Saturday, March 28, 2009

Description Out of Context

I'm reading a book called Letters on Cezanne, by Rainer Maria Rilke. It hopped off one of the shelves at Powells. It's a bundle of letters he wrote to his wife while he was away in France.
Today I read one of Rilke's descriptions that seemed fitting for the week.

Paris, Rue Cassette October 12, 1907

These are the days when everything is all around you, luminous, light, barely intimated in the bright air and yet distinct; even what is nearest has the tones of distance about it, is taken away and only shown instead of being put there, as usual; and all the things that are related in distance- the river, the bridges,the long streets, and the extravagant squares- have been absorbed and hugged close by that distance, are painted upon it, as if on silk.

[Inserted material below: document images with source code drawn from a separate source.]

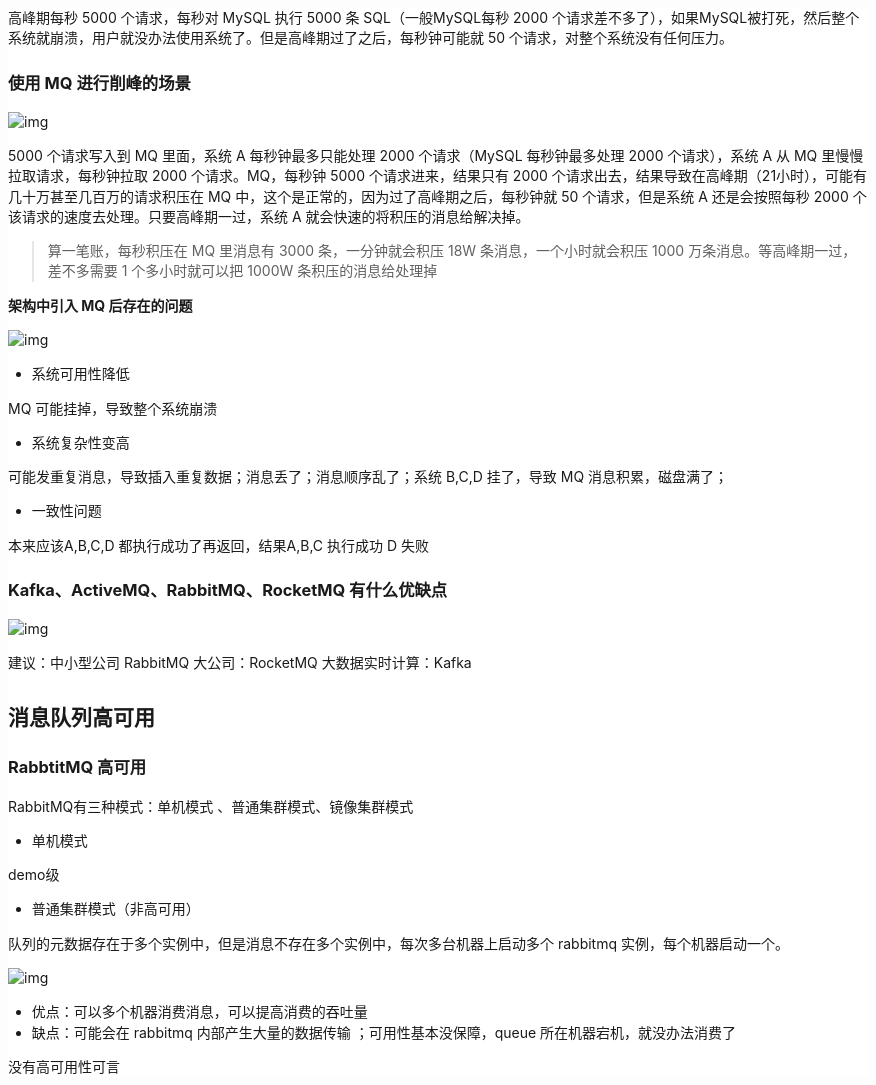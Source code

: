 高峰期每秒 5000 个请求，每秒对 MySQL 执行 5000 条 SQL（一般MySQL每秒 2000 个请求差不多了），如果MySQL被打死，然后整个系统就崩溃，用户就没办法使用系统了。但是高峰期过了之后，每秒钟可能就 50 个请求，对整个系统没有任何压力。

### **使用 MQ 进行削峰的场景**

![img](https://gitee.com/froggengo/cloudimage/raw/master/img/20210323125830.webp)

5000 个请求写入到 MQ 里面，系统 A 每秒钟最多只能处理 2000 个请求（MySQL 每秒钟最多处理 2000 个请求），系统 A 从 MQ 里慢慢拉取请求，每秒钟拉取 2000 个请求。MQ，每秒钟 5000 个请求进来，结果只有 2000 个请求出去，结果导致在高峰期（21小时），可能有几十万甚至几百万的请求积压在 MQ 中，这个是正常的，因为过了高峰期之后，每秒钟就 50 个请求，但是系统 A 还是会按照每秒 2000 个该请求的速度去处理。只要高峰期一过，系统 A 就会快速的将积压的消息给解决掉。

> 算一笔账，每秒积压在 MQ 里消息有 3000 条，一分钟就会积压 18W 条消息，一个小时就会积压 1000 万条消息。等高峰期一过，差不多需要 1 个多小时就可以把 1000W 条积压的消息给处理掉

**架构中引入 MQ 后存在的问题**

![img](https://gitee.com/froggengo/cloudimage/raw/master/img/20210323125831.webp)

- 系统可用性降低

MQ 可能挂掉，导致整个系统崩溃

- 系统复杂性变高

可能发重复消息，导致插入重复数据；消息丢了；消息顺序乱了；系统 B,C,D 挂了，导致 MQ 消息积累，磁盘满了；

- 一致性问题

本来应该A,B,C,D 都执行成功了再返回，结果A,B,C 执行成功 D 失败

### **Kafka、ActiveMQ、RabbitMQ、RocketMQ 有什么优缺点**

![img](https://gitee.com/froggengo/cloudimage/raw/master/img/20210323125832.webp)



建议：中小型公司 RabbitMQ 大公司：RocketMQ 大数据实时计算：Kafka

## **消息队列高可用**

### RabbtitMQ 高可用

RabbitMQ有三种模式：单机模式 、普通集群模式、镜像集群模式

- 单机模式

demo级

- 普通集群模式（非高可用）

队列的元数据存在于多个实例中，但是消息不存在多个实例中，每次多台机器上启动多个 rabbitmq 实例，每个机器启动一个。

![img](https://gitee.com/froggengo/cloudimage/raw/master/img/20210323125833.webp)

- 优点：可以多个机器消费消息，可以提高消费的吞吐量
- 缺点：可能会在 rabbitmq 内部产生大量的数据传输 ；可用性基本没保障，queue 所在机器宕机，就没办法消费了

没有高可用性可言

When I read this I rememered acutely how it was to scan the screens, each scene within the silk, the distance and nearness of a place so complete. The size of the screens (12 feet long all together) create a visual story that's miniscule in relation to the ground it covers literally.

Rilke goes on:

You can feel what a light green carriage can be on the Pont-Neuf or some red that can't contain itself, or simply a poster on the fire wall of a pearl-gray group of houses. Everything is simplified, reduced to a few regular light planes, like the face in a portrait by Manet.

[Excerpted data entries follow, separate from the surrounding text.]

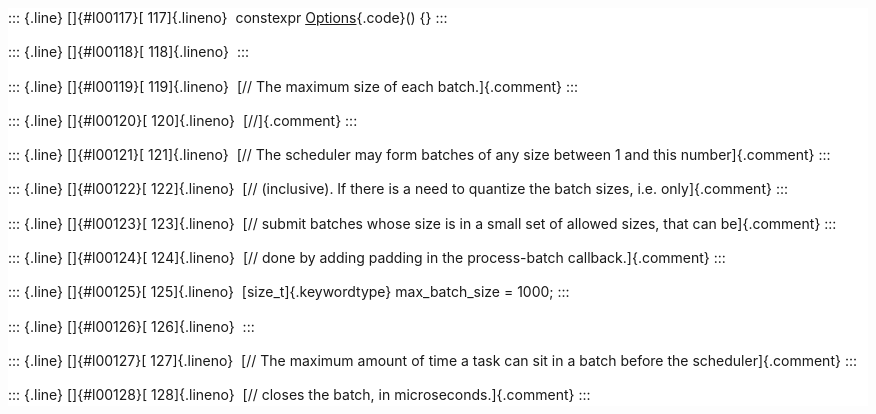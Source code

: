 ::: {.line}
[]{#l00117}[ 117]{.lineno}  constexpr
[Options](structtensorflow_1_1serving_1_1StreamingBatchScheduler_1_1Options.html){.code}()
{}
:::

::: {.line}
[]{#l00118}[ 118]{.lineno} 
:::

::: {.line}
[]{#l00119}[ 119]{.lineno}  [// The maximum size of each
batch.]{.comment}
:::

::: {.line}
[]{#l00120}[ 120]{.lineno}  [//]{.comment}
:::

::: {.line}
[]{#l00121}[ 121]{.lineno}  [// The scheduler may form batches of any
size between 1 and this number]{.comment}
:::

::: {.line}
[]{#l00122}[ 122]{.lineno}  [// (inclusive). If there is a need to
quantize the batch sizes, i.e. only]{.comment}
:::

::: {.line}
[]{#l00123}[ 123]{.lineno}  [// submit batches whose size is in a small
set of allowed sizes, that can be]{.comment}
:::

::: {.line}
[]{#l00124}[ 124]{.lineno}  [// done by adding padding in the
process-batch callback.]{.comment}
:::

::: {.line}
[]{#l00125}[ 125]{.lineno}  [size\_t]{.keywordtype} max\_batch\_size =
1000;
:::

::: {.line}
[]{#l00126}[ 126]{.lineno} 
:::

::: {.line}
[]{#l00127}[ 127]{.lineno}  [// The maximum amount of time a task can
sit in a batch before the scheduler]{.comment}
:::

::: {.line}
[]{#l00128}[ 128]{.lineno}  [// closes the batch, in
microseconds.]{.comment}
:::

What he says here reminds me of LaValle's post from yesterday, and of the gold in the screens-all that cloud-shaped gold dividing the story and taking up so much two dimensional space, like the red that can't contain itself.

He continues:

And nothing is insignificant and superfluous. The bouquinistas along the quai are opening their boxes, and the fresh or withered yellow of the books, the violet brown of the volumes, the green of a portfolio: everything is right, is valid, takes part, adds its sound to the ensemble of bright correspondences.

Ah, how sweet an end. I want to describe the screens that way. Not only because of the way he thinks to write, but because his description is apt to fit.